Ampun, Ma!
Sebuah mobil sedan melaju dengan kecepatan tinggi. Untung saja, kondisi jalan tampak lengang sehingga tidak terjadi kecelakaan.
Sepasang suami-istri di dalam mobil itu terus berdebat seiring deru mesin mobil yang membelah kesunyian malam.
"Aku tidak mau membahas hal itu lagi!" tegas sang suami dengan wajah berlumuran emosi tinggi.
"Kenapa? Berikan aku satu alasan tepat, kenapa kau terus saja menghindar jika aku mengajakmu untuk melaporkan kasus kehilangan Fabia pada pihak kepolisian?" pekik sang istri yang tak habis pikir dengan jalan pikiran suaminya.
"Fabia ... Fabia ... Fabia ...! Siapa yang kau maksud dengan Fabia?!"
Kini ban mobil itu berdecit sepanjang jalan, karena sang suami mendadak menginjak pedal remnya.
Kepala sang istri langsung terpukul mundur, dan menempel di sandaran. Kedua matanya refleks terpejam karena khawatir akan terjadi sebuah hantaman.

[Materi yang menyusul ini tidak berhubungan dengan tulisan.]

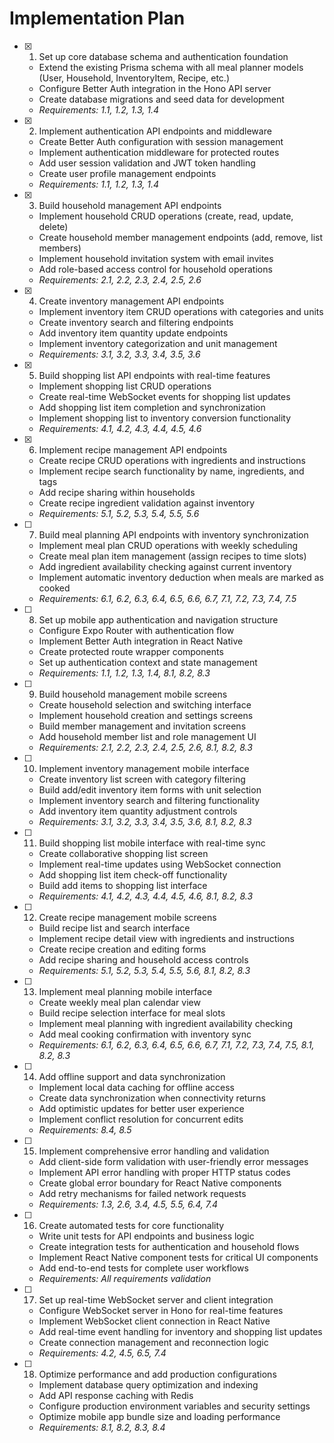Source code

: # Implementation Plan

- [x] 1. Set up core database schema and authentication foundation
  - Extend the existing Prisma schema with all meal planner models (User, Household, InventoryItem, Recipe, etc.)
  - Configure Better Auth integration in the Hono API server
  - Create database migrations and seed data for development
  - _Requirements: 1.1, 1.2, 1.3, 1.4_

- [x] 2. Implement authentication API endpoints and middleware
  - Create Better Auth configuration with session management
  - Implement authentication middleware for protected routes
  - Add user session validation and JWT token handling
  - Create user profile management endpoints
  - _Requirements: 1.1, 1.2, 1.3, 1.4_

- [x] 3. Build household management API endpoints
  - Implement household CRUD operations (create, read, update, delete)
  - Create household member management endpoints (add, remove, list members)
  - Implement household invitation system with email invites
  - Add role-based access control for household operations
  - _Requirements: 2.1, 2.2, 2.3, 2.4, 2.5, 2.6_

- [x] 4. Create inventory management API endpoints
  - Implement inventory item CRUD operations with categories and units
  - Create inventory search and filtering endpoints
  - Add inventory item quantity update endpoints
  - Implement inventory categorization and unit management
  - _Requirements: 3.1, 3.2, 3.3, 3.4, 3.5, 3.6_

- [x] 5. Build shopping list API endpoints with real-time features
  - Implement shopping list CRUD operations
  - Create real-time WebSocket events for shopping list updates
  - Add shopping list item completion and synchronization
  - Implement shopping list to inventory conversion functionality
  - _Requirements: 4.1, 4.2, 4.3, 4.4, 4.5, 4.6_

- [x] 6. Implement recipe management API endpoints
  - Create recipe CRUD operations with ingredients and instructions
  - Implement recipe search functionality by name, ingredients, and tags
  - Add recipe sharing within households
  - Create recipe ingredient validation against inventory
  - _Requirements: 5.1, 5.2, 5.3, 5.4, 5.5, 5.6_

- [ ] 7. Build meal planning API endpoints with inventory synchronization
  - Implement meal plan CRUD operations with weekly scheduling
  - Create meal plan item management (assign recipes to time slots)
  - Add ingredient availability checking against current inventory
  - Implement automatic inventory deduction when meals are marked as cooked
  - _Requirements: 6.1, 6.2, 6.3, 6.4, 6.5, 6.6, 6.7, 7.1, 7.2, 7.3, 7.4, 7.5_

- [ ] 8. Set up mobile app authentication and navigation structure
  - Configure Expo Router with authentication flow
  - Implement Better Auth integration in React Native
  - Create protected route wrapper components
  - Set up authentication context and state management
  - _Requirements: 1.1, 1.2, 1.3, 1.4, 8.1, 8.2, 8.3_

- [ ] 9. Build household management mobile screens
  - Create household selection and switching interface
  - Implement household creation and settings screens
  - Build member management and invitation screens
  - Add household member list and role management UI
  - _Requirements: 2.1, 2.2, 2.3, 2.4, 2.5, 2.6, 8.1, 8.2, 8.3_

- [ ] 10. Implement inventory management mobile interface
  - Create inventory list screen with category filtering
  - Build add/edit inventory item forms with unit selection
  - Implement inventory search and filtering functionality
  - Add inventory item quantity adjustment controls
  - _Requirements: 3.1, 3.2, 3.3, 3.4, 3.5, 3.6, 8.1, 8.2, 8.3_

- [ ] 11. Build shopping list mobile interface with real-time sync
  - Create collaborative shopping list screen
  - Implement real-time updates using WebSocket connection
  - Add shopping list item check-off functionality
  - Build add items to shopping list interface
  - _Requirements: 4.1, 4.2, 4.3, 4.4, 4.5, 4.6, 8.1, 8.2, 8.3_

- [ ] 12. Create recipe management mobile screens
  - Build recipe list and search interface
  - Implement recipe detail view with ingredients and instructions
  - Create recipe creation and editing forms
  - Add recipe sharing and household access controls
  - _Requirements: 5.1, 5.2, 5.3, 5.4, 5.5, 5.6, 8.1, 8.2, 8.3_

- [ ] 13. Implement meal planning mobile interface
  - Create weekly meal plan calendar view
  - Build recipe selection interface for meal slots
  - Implement meal planning with ingredient availability checking
  - Add meal cooking confirmation with inventory sync
  - _Requirements: 6.1, 6.2, 6.3, 6.4, 6.5, 6.6, 6.7, 7.1, 7.2, 7.3, 7.4, 7.5, 8.1, 8.2, 8.3_

- [ ] 14. Add offline support and data synchronization
  - Implement local data caching for offline access
  - Create data synchronization when connectivity returns
  - Add optimistic updates for better user experience
  - Implement conflict resolution for concurrent edits
  - _Requirements: 8.4, 8.5_

- [ ] 15. Implement comprehensive error handling and validation
  - Add client-side form validation with user-friendly error messages
  - Implement API error handling with proper HTTP status codes
  - Create global error boundary for React Native components
  - Add retry mechanisms for failed network requests
  - _Requirements: 1.3, 2.6, 3.4, 4.5, 5.5, 6.4, 7.4_

- [ ] 16. Create automated tests for core functionality
  - Write unit tests for API endpoints and business logic
  - Create integration tests for authentication and household flows
  - Implement React Native component tests for critical UI components
  - Add end-to-end tests for complete user workflows
  - _Requirements: All requirements validation_

- [ ] 17. Set up real-time WebSocket server and client integration
  - Configure WebSocket server in Hono for real-time features
  - Implement WebSocket client connection in React Native
  - Add real-time event handling for inventory and shopping list updates
  - Create connection management and reconnection logic
  - _Requirements: 4.2, 4.5, 6.5, 7.4_

- [ ] 18. Optimize performance and add production configurations
  - Implement database query optimization and indexing
  - Add API response caching with Redis
  - Configure production environment variables and security settings
  - Optimize mobile app bundle size and loading performance
  - _Requirements: 8.1, 8.2, 8.3, 8.4_
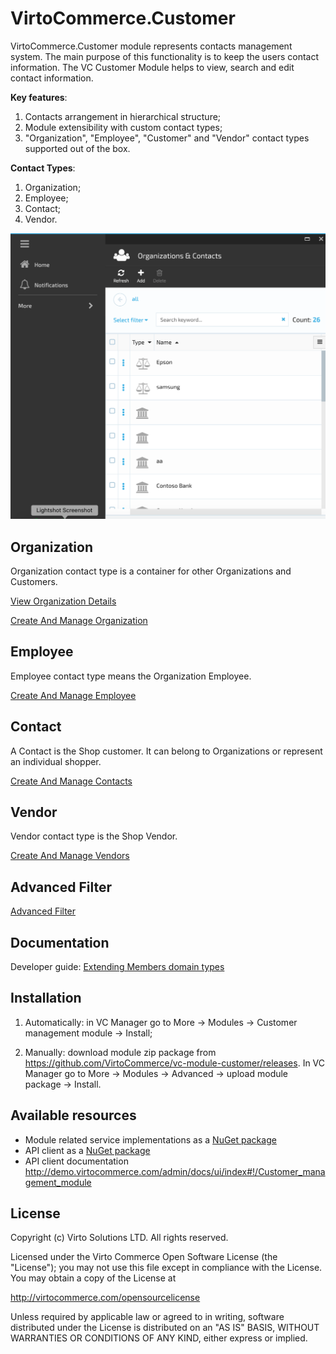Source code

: # VirtoCommerce.Customer

VirtoCommerce.Customer module represents contacts management system. The main purpose of this functionality is to keep the users contact information. The VC Customer Module helps to view, search and edit contact information.

**Key features**:

1. Сontacts arrangement in hierarchical structure;
1. Module extensibility with custom contact types;
1. "Organization", "Employee", "Customer" and "Vendor" contact types supported out of the box.

 **Contact Types**:

1. Organization;
1. Employee;
1. Contact;
1. Vendor.

![Fig. Contacts Module](docs/media/screen-contacts-module.png)

## Organization

Organization contact type is a container for other Organizations and Customers.

[View Organization Details](/docs/view-organization-details.md)

[Create And Manage Organization](/docs/create-and-manage-organization.md)

## Employee

Employee contact type means the Organization Employee.

[Create And Manage Employee](/docs/create-and-manage-employee.md)

## Contact

 A Contact is the Shop customer. It can belong to Organizations or represent an individual shopper.

[Create And Manage Contacts](/docs/manage-contacts.md)

## Vendor

Vendor contact type is the Shop Vendor.

[Create And Manage Vendors](/docs/manage-vendors.md)

## Advanced Filter

[Advanced Filter](/docs/advanced-filter.md)

## Documentation

Developer guide: <a href="https://virtocommerce.com/docs/vc2devguide/extending-commerce/extending-members-domain-types" target="_blank">Extending Members domain types</a>

## Installation

1. Automatically: in VC Manager go to More -> Modules -> Customer management module -> Install;

1. Manually: download module zip package from https://github.com/VirtoCommerce/vc-module-customer/releases. In VC Manager go to More -> Modules -> Advanced -> upload module package -> Install.

## Available resources

* Module related service implementations as a <a href="https://www.nuget.org/packages/VirtoCommerce.CustomerModule.Data" target="_blank">NuGet package</a>
* API client as a <a href="https://www.nuget.org/packages/VirtoCommerce.CustomerModule.Client" target="_blank">NuGet package</a>
* API client documentation http://demo.virtocommerce.com/admin/docs/ui/index#!/Customer_management_module

## License

Copyright (c) Virto Solutions LTD.  All rights reserved.

Licensed under the Virto Commerce Open Software License (the "License"); you
may not use this file except in compliance with the License. You may
obtain a copy of the License at

http://virtocommerce.com/opensourcelicense

Unless required by applicable law or agreed to in writing, software
distributed under the License is distributed on an "AS IS" BASIS,
WITHOUT WARRANTIES OR CONDITIONS OF ANY KIND, either express or
implied.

Namun, hantaman yang ia bayangkan tidak terjadi. Mobil itu berhenti di pinggiran dengan posisi melintang.
Sang suami masih memegang kemudi dengan erat. Urat-urat di lengannya bermunculan karena masih menahan emosi. Pandangannya masih fokus ke depan dengan napas memburu.
"Sudah berapa kali kukatakan, Eri!" ucapnya pada sang istri. "Kita tidak pernah mempunyai anak yang bernama Fabia," lanjutnya dengan mata merah setengah berkaca-kaca.
Wanita yang dipanggil Eri itu membuka perlahan kelopak matanya yang sudah digenangi air mata.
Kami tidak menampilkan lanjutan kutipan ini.